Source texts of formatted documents

* * * *

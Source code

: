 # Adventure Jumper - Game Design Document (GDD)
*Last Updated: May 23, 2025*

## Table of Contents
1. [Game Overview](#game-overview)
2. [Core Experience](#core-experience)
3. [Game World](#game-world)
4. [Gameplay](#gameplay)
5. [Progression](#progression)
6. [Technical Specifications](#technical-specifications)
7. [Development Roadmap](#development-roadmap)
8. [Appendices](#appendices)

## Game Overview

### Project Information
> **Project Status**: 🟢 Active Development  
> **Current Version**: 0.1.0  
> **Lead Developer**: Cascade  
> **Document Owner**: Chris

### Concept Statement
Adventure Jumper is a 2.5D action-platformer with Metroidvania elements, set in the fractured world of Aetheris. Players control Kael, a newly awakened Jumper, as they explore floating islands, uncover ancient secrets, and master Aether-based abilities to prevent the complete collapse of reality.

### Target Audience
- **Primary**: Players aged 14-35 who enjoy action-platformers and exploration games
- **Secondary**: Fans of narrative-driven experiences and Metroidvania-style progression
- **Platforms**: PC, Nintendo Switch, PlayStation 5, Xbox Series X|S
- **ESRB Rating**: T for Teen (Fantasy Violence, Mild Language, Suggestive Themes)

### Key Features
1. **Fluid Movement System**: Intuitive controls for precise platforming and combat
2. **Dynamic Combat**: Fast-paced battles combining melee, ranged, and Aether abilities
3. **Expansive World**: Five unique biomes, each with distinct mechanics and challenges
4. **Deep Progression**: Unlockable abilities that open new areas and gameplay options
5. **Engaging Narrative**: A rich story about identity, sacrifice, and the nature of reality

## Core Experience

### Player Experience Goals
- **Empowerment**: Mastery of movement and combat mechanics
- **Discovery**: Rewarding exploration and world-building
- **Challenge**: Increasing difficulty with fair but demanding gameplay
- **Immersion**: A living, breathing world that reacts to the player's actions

* * * *

** EXERCISE INSTRUCTIONS **
In the reply, include exactly the lines from the beginning of the entries above through the line holding "2. **Dynamic Combat**: Fast-paced", and nothing besides.

** ANSWER SPACE **
Source code

: # Adventure Jumper - Game Design Document (GDD)
*Last Updated: May 23, 2025*

## Table of Contents
1. [Game Overview](#game-overview)
2. [Core Experience](#core-experience)
3. [Game World](#game-world)
4. [Gameplay](#gameplay)
5. [Progression](#progression)
6. [Technical Specifications](#technical-specifications)
7. [Development Roadmap](#development-roadmap)
8. [Appendices](#appendices)

## Game Overview

### Project Information
> **Project Status**: 🟢 Active Development  
> **Current Version**: 0.1.0  
> **Lead Developer**: Cascade  
> **Document Owner**: Chris

### Concept Statement
Adventure Jumper is a 2.5D action-platformer with Metroidvania elements, set in the fractured world of Aetheris. Players control Kael, a newly awakened Jumper, as they explore floating islands, uncover ancient secrets, and master Aether-based abilities to prevent the complete collapse of reality.

### Target Audience
- **Primary**: Players aged 14-35 who enjoy action-platformers and exploration games
- **Secondary**: Fans of narrative-driven experiences and Metroidvania-style progression
- **Platforms**: PC, Nintendo Switch, PlayStation 5, Xbox Series X|S
- **ESRB Rating**: T for Teen (Fantasy Violence, Mild Language, Suggestive Themes)

### Key Features
1. **Fluid Movement System**: Intuitive controls for precise platforming and combat
2. **Dynamic Combat**: Fast-paced battles combining melee, ranged, and Aether abilities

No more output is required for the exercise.